We'll learn embeddings from WMT and will learn translation task from multi30k, so results are more comparable (if we would extract 30k sentences from WMT, we couldn't compare with anybody). Besides, in the article authors do precisely this.

First thing: tokenization.

In [None]:
%%bash

mosesdecoder="../ext-libs/mosesdecoder"
multi30k_data_dir="../data/multi30k"
europarl_data_dir="../data/europarl-v7"
generated_data_dir="../data/generated"

threads=6

mkdir -p generated_data_dir

# Tokenizing multi30k
for file in $(ls "$multi30k_data_dir")
do
    cat "$multi30k_data_dir/$file" | \
    $mosesdecoder/scripts/tokenizer/normalize-punctuation.perl | \
    $mosesdecoder/scripts/tokenizer/tokenizer.perl -threads $threads > \
    $generated_data_dir/$file.tok
done

for file in $(ls "$europarl_data_dir")
do
    lang="${file: -2}"
    cat "$multi30k_data_dir/$file" | \
    $mosesdecoder/scripts/tokenizer/normalize-punctuation.perl | \
    $mosesdecoder/scripts/tokenizer/tokenizer.perl -threads $threads > \
    $generated_data_dir/europarl.$lang.tok
done

Ok, we have tokenized staff.
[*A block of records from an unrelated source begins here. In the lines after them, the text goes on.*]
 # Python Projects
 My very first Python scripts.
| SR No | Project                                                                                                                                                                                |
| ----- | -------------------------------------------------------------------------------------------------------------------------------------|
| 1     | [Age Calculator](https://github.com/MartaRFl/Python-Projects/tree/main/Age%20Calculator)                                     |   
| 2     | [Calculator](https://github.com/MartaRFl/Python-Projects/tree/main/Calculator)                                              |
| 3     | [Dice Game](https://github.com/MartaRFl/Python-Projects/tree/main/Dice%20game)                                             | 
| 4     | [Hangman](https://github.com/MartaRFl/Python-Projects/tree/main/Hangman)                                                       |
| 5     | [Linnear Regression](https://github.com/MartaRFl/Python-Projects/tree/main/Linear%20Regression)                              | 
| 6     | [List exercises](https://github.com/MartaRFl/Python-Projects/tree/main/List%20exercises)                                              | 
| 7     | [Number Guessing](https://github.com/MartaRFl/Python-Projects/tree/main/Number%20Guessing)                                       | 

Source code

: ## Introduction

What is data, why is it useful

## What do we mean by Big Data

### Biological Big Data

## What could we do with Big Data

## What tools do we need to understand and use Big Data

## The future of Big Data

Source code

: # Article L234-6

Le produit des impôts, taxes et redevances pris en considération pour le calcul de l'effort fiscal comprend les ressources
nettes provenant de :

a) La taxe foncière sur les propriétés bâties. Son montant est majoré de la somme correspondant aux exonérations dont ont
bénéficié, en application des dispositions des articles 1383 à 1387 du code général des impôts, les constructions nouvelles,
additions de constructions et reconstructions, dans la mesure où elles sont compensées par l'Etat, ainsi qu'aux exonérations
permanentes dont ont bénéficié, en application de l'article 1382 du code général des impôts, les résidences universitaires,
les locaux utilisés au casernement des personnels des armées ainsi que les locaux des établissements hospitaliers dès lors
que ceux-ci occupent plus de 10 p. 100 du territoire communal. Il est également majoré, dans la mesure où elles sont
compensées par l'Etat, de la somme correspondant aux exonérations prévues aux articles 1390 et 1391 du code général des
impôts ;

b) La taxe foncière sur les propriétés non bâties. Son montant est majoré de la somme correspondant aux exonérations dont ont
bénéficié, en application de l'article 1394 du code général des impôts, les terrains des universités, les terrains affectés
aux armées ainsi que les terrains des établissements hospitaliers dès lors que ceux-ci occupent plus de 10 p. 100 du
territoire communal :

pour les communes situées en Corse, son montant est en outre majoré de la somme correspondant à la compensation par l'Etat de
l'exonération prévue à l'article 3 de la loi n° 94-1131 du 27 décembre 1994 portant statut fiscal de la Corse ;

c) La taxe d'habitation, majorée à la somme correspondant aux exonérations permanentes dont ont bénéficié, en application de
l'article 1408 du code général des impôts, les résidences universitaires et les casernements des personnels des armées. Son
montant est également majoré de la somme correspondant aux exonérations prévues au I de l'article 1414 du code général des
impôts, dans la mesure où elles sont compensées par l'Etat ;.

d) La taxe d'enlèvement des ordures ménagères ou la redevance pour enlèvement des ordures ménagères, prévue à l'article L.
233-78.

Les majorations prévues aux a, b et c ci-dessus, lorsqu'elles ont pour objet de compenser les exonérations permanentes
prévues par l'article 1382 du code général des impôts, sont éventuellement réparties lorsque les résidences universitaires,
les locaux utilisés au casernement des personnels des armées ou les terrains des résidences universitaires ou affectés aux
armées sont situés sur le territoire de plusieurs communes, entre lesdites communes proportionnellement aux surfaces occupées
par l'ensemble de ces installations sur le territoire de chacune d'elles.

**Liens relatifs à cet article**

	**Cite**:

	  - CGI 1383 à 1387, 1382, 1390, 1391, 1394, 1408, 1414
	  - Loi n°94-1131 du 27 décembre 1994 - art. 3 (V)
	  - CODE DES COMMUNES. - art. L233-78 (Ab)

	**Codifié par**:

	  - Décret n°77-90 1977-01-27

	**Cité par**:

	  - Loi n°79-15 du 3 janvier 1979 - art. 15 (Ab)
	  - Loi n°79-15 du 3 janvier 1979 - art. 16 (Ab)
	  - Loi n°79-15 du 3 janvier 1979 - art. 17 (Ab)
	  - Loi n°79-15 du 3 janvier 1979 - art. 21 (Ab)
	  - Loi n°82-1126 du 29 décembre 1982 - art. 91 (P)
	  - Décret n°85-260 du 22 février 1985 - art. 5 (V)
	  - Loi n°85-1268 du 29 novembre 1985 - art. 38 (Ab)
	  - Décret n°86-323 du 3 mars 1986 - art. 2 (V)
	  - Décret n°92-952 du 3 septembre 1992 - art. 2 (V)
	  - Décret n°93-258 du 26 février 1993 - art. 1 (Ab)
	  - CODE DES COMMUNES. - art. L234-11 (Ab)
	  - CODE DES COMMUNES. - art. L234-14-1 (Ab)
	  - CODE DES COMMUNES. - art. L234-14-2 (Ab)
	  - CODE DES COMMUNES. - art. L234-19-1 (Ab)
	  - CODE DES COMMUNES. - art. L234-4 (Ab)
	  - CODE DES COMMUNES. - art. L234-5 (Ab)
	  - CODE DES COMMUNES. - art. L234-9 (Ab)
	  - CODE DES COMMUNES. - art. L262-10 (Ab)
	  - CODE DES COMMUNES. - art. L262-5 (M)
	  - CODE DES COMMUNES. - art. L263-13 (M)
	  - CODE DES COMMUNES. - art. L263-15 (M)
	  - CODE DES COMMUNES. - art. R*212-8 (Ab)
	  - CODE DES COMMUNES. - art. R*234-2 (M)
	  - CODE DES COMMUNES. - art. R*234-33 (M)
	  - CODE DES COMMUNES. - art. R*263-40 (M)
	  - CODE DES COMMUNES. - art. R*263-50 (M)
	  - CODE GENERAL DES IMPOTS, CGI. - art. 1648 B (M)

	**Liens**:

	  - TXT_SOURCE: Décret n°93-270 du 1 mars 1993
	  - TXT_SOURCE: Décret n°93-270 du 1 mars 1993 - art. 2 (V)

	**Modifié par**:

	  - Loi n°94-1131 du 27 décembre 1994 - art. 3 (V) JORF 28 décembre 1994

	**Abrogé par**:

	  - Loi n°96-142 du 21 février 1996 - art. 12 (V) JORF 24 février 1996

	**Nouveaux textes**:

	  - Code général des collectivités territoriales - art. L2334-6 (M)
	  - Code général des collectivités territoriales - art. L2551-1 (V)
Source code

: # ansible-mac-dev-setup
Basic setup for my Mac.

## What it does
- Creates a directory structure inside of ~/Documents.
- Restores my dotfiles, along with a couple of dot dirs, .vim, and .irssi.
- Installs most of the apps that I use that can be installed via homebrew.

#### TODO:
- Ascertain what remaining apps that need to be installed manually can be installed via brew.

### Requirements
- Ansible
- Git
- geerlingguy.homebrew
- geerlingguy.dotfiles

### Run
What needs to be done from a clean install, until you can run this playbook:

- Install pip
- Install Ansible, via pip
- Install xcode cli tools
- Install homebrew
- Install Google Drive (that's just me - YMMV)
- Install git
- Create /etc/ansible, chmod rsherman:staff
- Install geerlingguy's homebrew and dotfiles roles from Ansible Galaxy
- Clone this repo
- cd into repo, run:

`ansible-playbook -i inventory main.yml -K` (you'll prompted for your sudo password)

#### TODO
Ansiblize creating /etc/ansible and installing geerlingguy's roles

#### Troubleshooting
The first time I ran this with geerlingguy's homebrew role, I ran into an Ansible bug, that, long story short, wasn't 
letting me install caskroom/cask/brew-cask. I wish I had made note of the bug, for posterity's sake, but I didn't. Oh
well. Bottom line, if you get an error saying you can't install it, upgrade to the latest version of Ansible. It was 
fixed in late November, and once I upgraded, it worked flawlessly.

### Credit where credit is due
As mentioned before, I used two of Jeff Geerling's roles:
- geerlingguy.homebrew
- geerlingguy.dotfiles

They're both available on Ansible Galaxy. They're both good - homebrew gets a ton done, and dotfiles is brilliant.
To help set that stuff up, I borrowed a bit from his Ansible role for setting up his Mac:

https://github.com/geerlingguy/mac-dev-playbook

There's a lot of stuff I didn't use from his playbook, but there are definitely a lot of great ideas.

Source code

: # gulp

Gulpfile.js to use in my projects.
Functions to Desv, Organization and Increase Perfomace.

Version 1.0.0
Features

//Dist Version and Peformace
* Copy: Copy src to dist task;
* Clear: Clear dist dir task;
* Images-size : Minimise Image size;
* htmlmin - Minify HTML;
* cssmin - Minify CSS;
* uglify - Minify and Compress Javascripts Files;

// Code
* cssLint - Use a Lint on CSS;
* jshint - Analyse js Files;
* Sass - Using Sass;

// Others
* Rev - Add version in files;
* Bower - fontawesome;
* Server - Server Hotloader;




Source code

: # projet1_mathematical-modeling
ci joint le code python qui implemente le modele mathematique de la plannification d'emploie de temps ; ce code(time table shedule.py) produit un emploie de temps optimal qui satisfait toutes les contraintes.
Let's now compute BPEs

In [None]:
%%bash

subword_nmt="../ext-libs/subword-nmt"
src="../data/generated/europarl.en.tok"
trg="../data/generated/europarl.fr.tok"
# num_bpes=8000
num_bpes_src=8000
num_bpes_trg=8000

# bpes="../data/generated/bpes"
bpes_src="../data/generated/bpes.en"
bpes_trg="../data/generated/bpes.fr"
vocab_src="../data/generated/vocab.en"
vocab_trg="../data/generated/vocab.fr"

# python ../ext-libs/subword-nmt/learn_joint_bpe_and_vocab.py \
#     --input "$src" "$trg" \
#     -s "$num_bpes" \
#     -o "$bpes" \
#     --write-vocabulary "$vocab_src" "$vocab_trg"
python "$subword_nmt/learn_bpe.py" -s $num_bpes_src < $src > $bpes_src
python "$subword_nmt/learn_bpe.py" -s $num_bpes_trg < $trg > $bpes_trg

# Let's apply bpe here for all our tokenized files
for file in $(ls ../data/generated/*.tok)
do
    lang="${file: -6:2}"
    python "$subword_nmt/apply_bpe.py" -c "../data/generated/bpes.$lang" < "$file" > "$file.bpe"
done

# And finally, we should generate vocab
python "$subword_nmt/get_vocab.py" < "$src.bpe" > $vocab_src
python "$subword_nmt/get_vocab.py" < "$trg.bpe" > $vocab_trg

It is not a good thing to learn embeddings here, buut...

In [None]:
import fasttext

num_threads = 6

model_src = fasttext.skipgram('../data/generated/europarl.en.tok.bpe',
                              '../trained_models/europarl.en.tok.bpe_cbow',
                              dim=512, min_count=1, silent=0, thread=num_threads)

model_trg = fasttext.skipgram('../data/generated/europarl.fr.tok.bpe',
                              '../trained_models/europarl.fr.tok.bpe_cbow',
                              dim=512, min_count=1, silent=0, thread=num_threads)

In [None]:
# Let's remove .bin files which we do not use
!rm ../trained_models/*.bin